Sports Journalism Institute

Helping women and minorities get into newsrooms since 1993

Batiste climbing the managerial ranks at Pittsburgh Post-Gazette

By Daniel Oyefusi
SJI Class of 2019

Tyler Batiste grew up idolizing Stuart Scott. The late Sportscenter anchor’s unique style served as inspiration for Batiste growing up.

Batiste began taking steps to become the next Scott, but his first broadcast class at LSU — which required he take apart a broadcast camera — steered him into another direction.

He pivoted to print journalism, working for the school newspaper, and as he described it, “That’s honestly the only job I’ve had since.”

Batiste, 31, has quickly worked his way up the ladder, currently serving as assistant managing editor/sports for The Pittsburgh Post-Gazette.

Before being promoted to the role in November 2017, Batiste worked as a digital news editor (June 2014 to January 2016) and then sports editor. He now oversees a staff of nearly two dozen workers in one of the busiest sports towns in the country.

“It can be kind of stressful at times, especially when it’s October and you’ve got the Steelers and the Penguins and the Pirates all going at one time,” said Batiste, who also worked at the News Journal in Wilmington, Del. and the Houma (La.) Courier. “But that stress is fine; I like to think that I thrive with deadlines.”

Batiste said the primary adjustment has been “seeing the bigger picture.” The job requires day-to-day tasks, including managing schedules and coverage, but it also forces him to think long term and consider how the sports staff can improve.

“I didn’t take a traditional path to running a department,” Batiste said. “I’ve never been a full-time beat writer for a college team or a pro team or even high school. I started on the production side of things, the behind-the-scenes aspect of journalism.

“I don’t necessarily think that you have to be a good writer to know what good writing is, or have to be a columnist to know what a good column is. I think it’s more about realizing people’s strengths and weaknesses, and putting them in a position where they can thrive and the department can be successful as well.”
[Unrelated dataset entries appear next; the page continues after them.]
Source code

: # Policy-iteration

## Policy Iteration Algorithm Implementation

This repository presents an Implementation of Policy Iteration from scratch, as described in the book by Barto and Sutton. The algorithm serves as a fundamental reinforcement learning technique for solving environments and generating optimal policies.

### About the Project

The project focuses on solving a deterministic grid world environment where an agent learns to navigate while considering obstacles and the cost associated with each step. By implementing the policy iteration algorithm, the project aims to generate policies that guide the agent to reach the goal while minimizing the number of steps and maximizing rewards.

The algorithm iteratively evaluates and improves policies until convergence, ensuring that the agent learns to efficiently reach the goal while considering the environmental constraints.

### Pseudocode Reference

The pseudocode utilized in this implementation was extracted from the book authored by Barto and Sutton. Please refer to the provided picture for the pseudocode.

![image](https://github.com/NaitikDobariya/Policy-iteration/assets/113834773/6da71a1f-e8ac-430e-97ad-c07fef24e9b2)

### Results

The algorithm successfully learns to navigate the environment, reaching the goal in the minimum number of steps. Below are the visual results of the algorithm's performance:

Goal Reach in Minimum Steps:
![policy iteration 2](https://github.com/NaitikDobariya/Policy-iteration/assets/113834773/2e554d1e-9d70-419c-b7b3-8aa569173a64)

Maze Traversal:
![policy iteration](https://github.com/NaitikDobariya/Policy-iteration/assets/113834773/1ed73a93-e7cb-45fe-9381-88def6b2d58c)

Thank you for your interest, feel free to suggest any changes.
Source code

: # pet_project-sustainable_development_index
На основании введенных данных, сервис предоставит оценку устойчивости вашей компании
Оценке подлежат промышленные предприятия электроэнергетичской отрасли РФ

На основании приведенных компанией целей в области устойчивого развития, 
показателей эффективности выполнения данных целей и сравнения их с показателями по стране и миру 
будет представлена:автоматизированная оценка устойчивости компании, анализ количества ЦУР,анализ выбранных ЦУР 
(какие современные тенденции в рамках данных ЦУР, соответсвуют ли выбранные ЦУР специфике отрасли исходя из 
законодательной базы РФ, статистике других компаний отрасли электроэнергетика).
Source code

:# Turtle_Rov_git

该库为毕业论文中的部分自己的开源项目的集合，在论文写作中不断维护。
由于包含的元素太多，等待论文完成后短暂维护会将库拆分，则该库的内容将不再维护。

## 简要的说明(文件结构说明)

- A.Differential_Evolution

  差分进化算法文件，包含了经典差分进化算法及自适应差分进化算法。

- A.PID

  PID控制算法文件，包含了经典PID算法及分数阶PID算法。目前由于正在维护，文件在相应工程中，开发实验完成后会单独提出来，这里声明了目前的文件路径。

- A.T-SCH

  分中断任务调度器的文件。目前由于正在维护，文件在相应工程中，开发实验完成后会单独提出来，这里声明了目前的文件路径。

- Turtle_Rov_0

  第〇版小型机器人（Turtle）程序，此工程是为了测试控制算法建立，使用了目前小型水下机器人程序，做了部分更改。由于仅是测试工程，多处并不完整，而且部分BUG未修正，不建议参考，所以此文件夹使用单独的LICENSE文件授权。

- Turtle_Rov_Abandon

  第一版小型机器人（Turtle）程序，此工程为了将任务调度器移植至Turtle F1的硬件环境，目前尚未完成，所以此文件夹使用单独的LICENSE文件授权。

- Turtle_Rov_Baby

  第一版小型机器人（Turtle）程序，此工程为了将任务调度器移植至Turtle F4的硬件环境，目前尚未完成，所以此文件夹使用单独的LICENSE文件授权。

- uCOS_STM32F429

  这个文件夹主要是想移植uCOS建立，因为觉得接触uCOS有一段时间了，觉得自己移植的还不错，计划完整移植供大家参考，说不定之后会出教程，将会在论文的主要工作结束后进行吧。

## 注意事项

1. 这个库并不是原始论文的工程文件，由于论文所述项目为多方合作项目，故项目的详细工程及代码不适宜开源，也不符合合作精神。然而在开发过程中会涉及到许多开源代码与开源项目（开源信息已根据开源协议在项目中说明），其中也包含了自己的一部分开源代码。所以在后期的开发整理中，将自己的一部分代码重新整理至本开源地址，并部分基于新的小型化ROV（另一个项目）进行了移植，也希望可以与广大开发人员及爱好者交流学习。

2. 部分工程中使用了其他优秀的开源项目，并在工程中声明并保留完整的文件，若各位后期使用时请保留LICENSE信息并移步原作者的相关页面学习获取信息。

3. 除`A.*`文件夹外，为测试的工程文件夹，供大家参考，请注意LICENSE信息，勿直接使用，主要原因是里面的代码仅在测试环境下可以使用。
The role in which Batiste has served for almost two years now has received increased attention due to the lack of diversity in newsrooms, especially in managerial positions.

A 2018 American Society of News Editors survey found that fewer than 18 percent of newsroom leaders were minorities. The survey also found that fewer than 28 percent of newsrooms employ a minority in a top-three leadership position.

“Representation is a strong thing,” Batiste said. “And so if people see that there’s someone who looks like them, who is in a position that they strive to be in, that really helps out.”

With more authority, Batiste attempts to use his ranking to create more diverse applicant pools.

That’s good news to A. Sherrod Blakely, who chairs the Sports Task Force of the National Association of Black Journalists.

“He’s really good as far as being an advocate for the Sports Task Force and diversity in the newsroom,” said Blakely, digital media reporter at NBC Sports Boston. “He’s one of the Sports Task Force’s beacons of hope, a guy that I would like a lot of our members — particularly our younger members — to look up to.”

While newsroom leadership is starting to better understand the benefits of a diverse workplace, more work still needs to be done.

“One thing I’ve never tried to do, any time I made a hire, is go to the first person that comes across and say, ‘Ok, well you’re in,’” Batiste said. “And that doesn’t necessarily result in all the time hiring a minority or hiring a women. But it’s at least giving those people the opportunity to know everyone is on equal footing and that we’re looking for the best candidate regardless of what race or gender.”